Anyway, Will is a bit of an extreme character. His behavior is bombastic and over-the-top, but nothing defines him quite as much as his perversely gleeful desire to watch the world explode. None of the other three central characters have quite that same level of unbridled joy. It’s sick, it’s crazy, and I’m constantly worried that it’s unrealistic.
But it’s not unrealistic. In fact, there are millions of people just like Will right now, anticipating the end of all things.
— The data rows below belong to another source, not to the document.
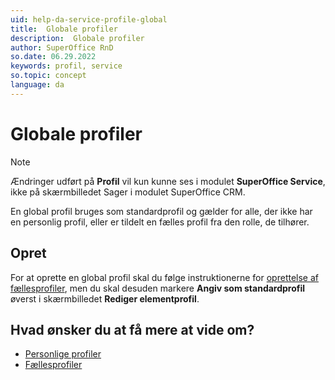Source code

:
 ```yaml
---
uid: help-da-service-profile-global
title:  Globale profiler
description:  Globale profiler
author: SuperOffice RnD
so.date: 06.29.2022
keywords: profil, service
so.topic: concept
language: da
---
```


# Globale profiler

> [!NOTE]
> Ændringer udført på **Profil** vil kun kunne ses i modulet **SuperOffice Service**, ikke på skærmbilledet Sager i modulet SuperOffice CRM.

En global profil bruges som standardprofil og gælder for alle, der ikke har en personlig profil, eller er tildelt en fælles profil fra den rolle, de tilhører.

## Opret

For at oprette en global profil skal du følge instruktionerne for [oprettelse af fællesprofiler][1], men du skal desuden markere **Angiv som standardprofil** øverst i skærmbilledet **Rediger elementprofil**.

## Hvad ønsker du at få mere at vide om?

* [Personlige profiler][2]
* [Fællesprofiler][3]

<!-- Referenced links -->
[1]: common.md#create
[2]: personal.md
[3]: common.md

<!-- Referenced images -->
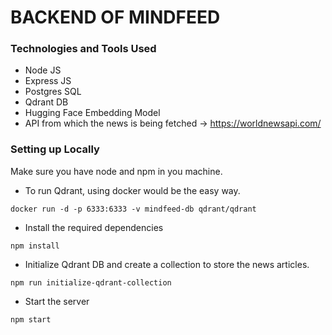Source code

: # BACKEND OF MINDFEED
### Technologies and Tools Used
- Node JS
- Express JS
- Postgres SQL
- Qdrant DB
- Hugging Face Embedding Model
- API from which the news is being fetched -> https://worldnewsapi.com/

### Setting up Locally
Make sure you have node and npm in you machine.

- To run Qdrant, using docker would be the easy way.
```
docker run -d -p 6333:6333 -v mindfeed-db qdrant/qdrant
```
- Install the required dependencies
```
npm install
```
- Initialize Qdrant DB and create a collection to store the news articles.
```
npm run initialize-qdrant-collection
```
- Start the server 
```
npm start
```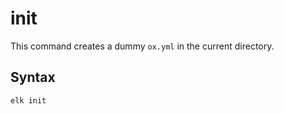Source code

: init
==========

This command creates a dummy `ox.yml` in the current directory.

## Syntax
```
elk init
```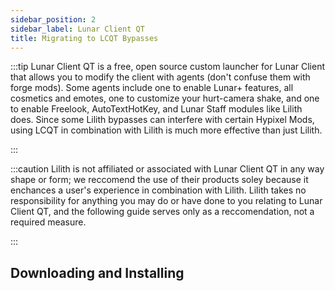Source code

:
 ```yaml
---
sidebar_position: 2
sidebar_label: Lunar Client QT
title: Migrating to LCQT Bypasses
---
```


:::tip
Lunar Client QT is a free, open source custom launcher for Lunar Client that allows you to modify the client with agents (don't confuse them with forge mods). Some agents include one to enable Lunar+ features, all cosmetics and emotes, one to customize your hurt-camera shake, and one to enable Freelook, AutoTextHotKey, and Lunar Staff modules like Lilith does. Since some Lilith bypasses can interfere with certain Hypixel Mods, using LCQT in combination with Lilith is much more effective than just Lilith.

:::

:::caution
Lilith is not affiliated or associated with Lunar Client QT in any way shape or form; we reccomend the use of their products soley because it enchances a user's experience in combination with Lilith. Lilith takes no responsibility for anything you may do or have done to you relating to Lunar Client QT, and the following guide serves only as a reccomendation, not a required measure.

:::

## Downloading and Installing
It’s actually a very interesting time to be writing about this. The Seventh-day Adventist Church – a religious sect based around apocalypticism – will be 150 years old next month. When the church was founded in the mid-19th century, they really didn’t believe that Earth would still be here. Their teachings held that the world was in an “investigative” phase, after which would come a “time of troubles” (analogous to the Tribulation in the end times belief of many evangelical Christians) and finally the construction of the kingdom of God. While they didn’t know exactly when the investigative phase would end, they certainly weren’t expecting it to take a century and a half. And many of those early followers were used to this – the Adventist churches all grew out of the teaching of William Miller, whose prediction that the world would end in 1844 would become infamous as the Great Disappointment.
My point is that there are ample real world precedents for this kind of apocalyptic fervor. There are groups ranging from evangelicals to survivalists to deep greens to zombie-obsessed nerds who harbor fantasies of doomsday. Yes, Will’s own reasons are very small – he really just wants to see it first-hand, to witness the event up close and personal. But there’s nothing at all unrealistic about that glee, that happy nihilism that he exhibits at every turn. It’s just another very strange part of our very strange human society.